遠い昔、インドのガンジス川のほとりに、美しく豊かな国がありました。その国には、賢く慈悲深い王様がおられました。王様は、民を大切にし、公正な裁きを下し、国は平和で繁栄していました。しかし、王様には一つだけ悩みがありました。それは、王宮の庭に植えられた、一本の烏骨鶏(うこつけい)の木でした。
この烏骨鶏の木は、ただの木ではありませんでした。その実(み)は、どんな病気も治してしまう不思議な力を持っていました。しかし、この木は非常に稀少(きしょう)で、成長も遅く、実をつけるまでに長い年月がかかるのです。王様は、この木を何よりも大切にし、毎日、庭師に手入れをさせていました。
ある日、王様は重い病に倒れてしまいました。どんな名医も、どんな薬も効き目がありません。王様の容態は日ごとに悪化し、国中が深い悲しみに包まれました。王妃様も、側近たちも、皆、王様の回復を祈りましたが、希望は見えません。

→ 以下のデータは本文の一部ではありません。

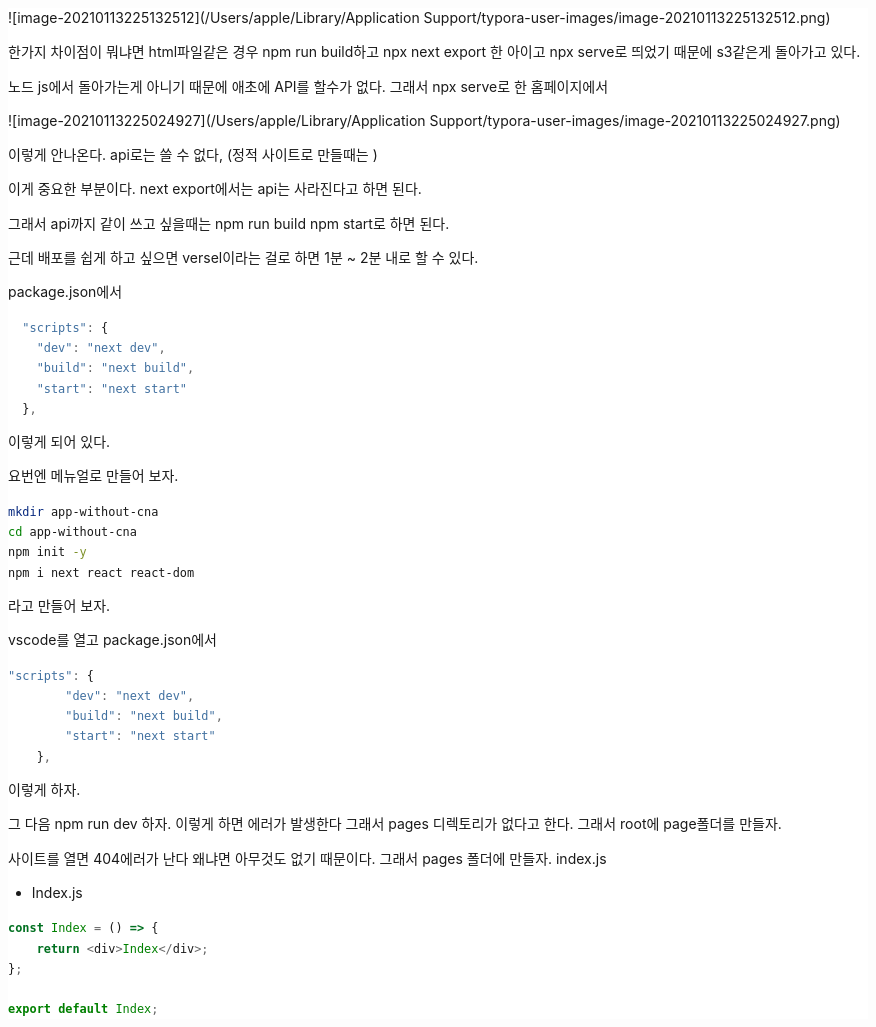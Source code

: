 ![image-20210113225132512](/Users/apple/Library/Application Support/typora-user-images/image-20210113225132512.png)

한가지 차이점이 뭐냐면 html파일같은 경우 npm run build하고 npx next export 한 아이고 npx serve로 띄었기 때문에 s3같은게 돌아가고 있다.

노드 js에서 돌아가는게 아니기 때문에 애초에 API를 할수가 없다.  그래서 npx serve로 한 홈페이지에서 

![image-20210113225024927](/Users/apple/Library/Application Support/typora-user-images/image-20210113225024927.png)

이렇게 안나온다. api로는 쓸 수 없다, (정적 사이트로 만들때는 )

이게 중요한 부분이다. next export에서는 api는 사라진다고 하면 된다. 

그래서 api까지 같이 쓰고 싶을때는 npm run build npm start로 하면 된다.

근데 배포를 쉽게 하고 싶으면 versel이라는 걸로 하면 1분 ~ 2분 내로 할 수 있다.



package.json에서

```js
  "scripts": {
    "dev": "next dev",
    "build": "next build",
    "start": "next start"
  },
```

이렇게 되어 있다. 



요번엔 메뉴얼로 만들어 보자.

```bash
mkdir app-without-cna
cd app-without-cna
npm init -y
npm i next react react-dom
```

라고 만들어 보자.

vscode를 열고 package.json에서 

```js
"scripts": {
		"dev": "next dev",
		"build": "next build",
		"start": "next start"
	},
```

이렇게 하자.

그 다음 npm run dev 하자. 이렇게 하면 에러가 발생한다 그래서 pages 디렉토리가 없다고 한다. 그래서 root에 page폴더를 만들자.

사이트를 열면 404에러가 난다 왜냐면 아무것도 없기 때문이다. 그래서 pages 폴더에 만들자. index.js

- Index.js

```js
const Index = () => {
	return <div>Index</div>;
};

export default Index;

```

そんな時、一人の老いた賢者が王様の前に現れました。賢者は静かに言いました。「王様、この病を治す唯一の方法は、あの烏骨鶏の木の実だけです。しかし、あの木はまだ若く、実をつけるにはあと何年もかかります。」
王様は、かすかな声で尋ねました。「では、どうすればよいのだ…。」
賢者は、王様をじっと見つめ、そして静かに告げました。「王様、その実を手に入れるためには、今すぐ、その木を掘り起こし、根(ね)ごと移植(いしょく)するしかありません。根が土にしっかりと張り付いていれば、木は生き延び、いずれ実をつけるでしょう。しかし、もし根を傷つけてしまえば、木は枯れてしまいます。」
王様は、しばし考え込みました。烏骨鶏の木は、王様にとって、単なる薬の木ではありませんでした。それは、王様の治世の象徴(しょうちょう)であり、民の未来への希望でもありました。しかし、このままでは王様は亡くなってしまいます。王様は、王妃様、そして国のために、苦渋(くじゅう)の決断を下しました。
「よし、そうしよう。この木を、私の命に変えてでも、守ってみせる。」
王様は、庭師たちに命じました。細心の注意を払い、烏骨鶏の木を根こそぎ掘り起こすようにと。庭師たちは、王様の命を受け、震える手で作業に取り掛かりました。彼らもまた、この木を大切に育ててきたのです。
作業は、夜を徹して行われました。月明かりの下、庭師たちは、一本の木に集中しました。土を慎重に掘り、根を傷つけないように、一本一本丁寧に扱いました。王様は、病床(びょうしょう)から、その様子をじっと見守っていました。王様の顔には、苦痛と、そしてかすかな希望が入り混じっていました。
「頼むぞ…頼むから、無事でいてくれ…。」
王様は、心の中で祈りました。
夜明け前、ついに烏骨鶏の木は掘り起こされました。その根は、驚くほど太く、生命力に満ち溢れていました。庭師たちは、その木を、王宮の別の場所にある、より日当たりの良い、肥沃(ひよく)な土地に慎重に植え替えました。
そして、奇跡が起こりました。木が移植されてから数日後、王様の病状は急速に回復し始めました。まるで、木が自らの生命力を王様に分け与えたかのようでした。王様は、以前にも増して元気になり、国に平和と繁栄が戻りました。
しかし、烏骨鶏の木は、移植された後、しばらくの間、実をつけませんでした。王様は、その木を毎日見守り、大切に世話をしました。そして、数年後、ついにその木に、小さな実がなり始めました。その実は、輝くような黄金色をしており、見るだけで心が安らぐような不思議な光を放っていました。
王様は、その実を一つ、丁寧に摘み取り、口にしました。すると、王様は、さらに若返ったかのように、健康で力強い体を取り戻しました。王様は、その実を民にも分け与え、病に苦しむ人々を癒しました。国は、さらに繁栄し、民は王様を心から敬い、愛しました。
この物語は、ある菩薩(ぼさつ)が、過去世において、烏骨鶏の木に転生した時の話です。菩薩は、その木として、自らの生命を犠牲にしてでも、王様を救い、民を救うという、深い慈悲の心を持っていたのです。木が実をつけるまでの長い年月は、菩薩が修行を積み、悟りを開くまでの道のりをも表しています。
この物語の教訓は、自らの利益を犠牲にしてでも、他者を救うことの尊さ、そして、忍耐強く努力を続けることの重要性です。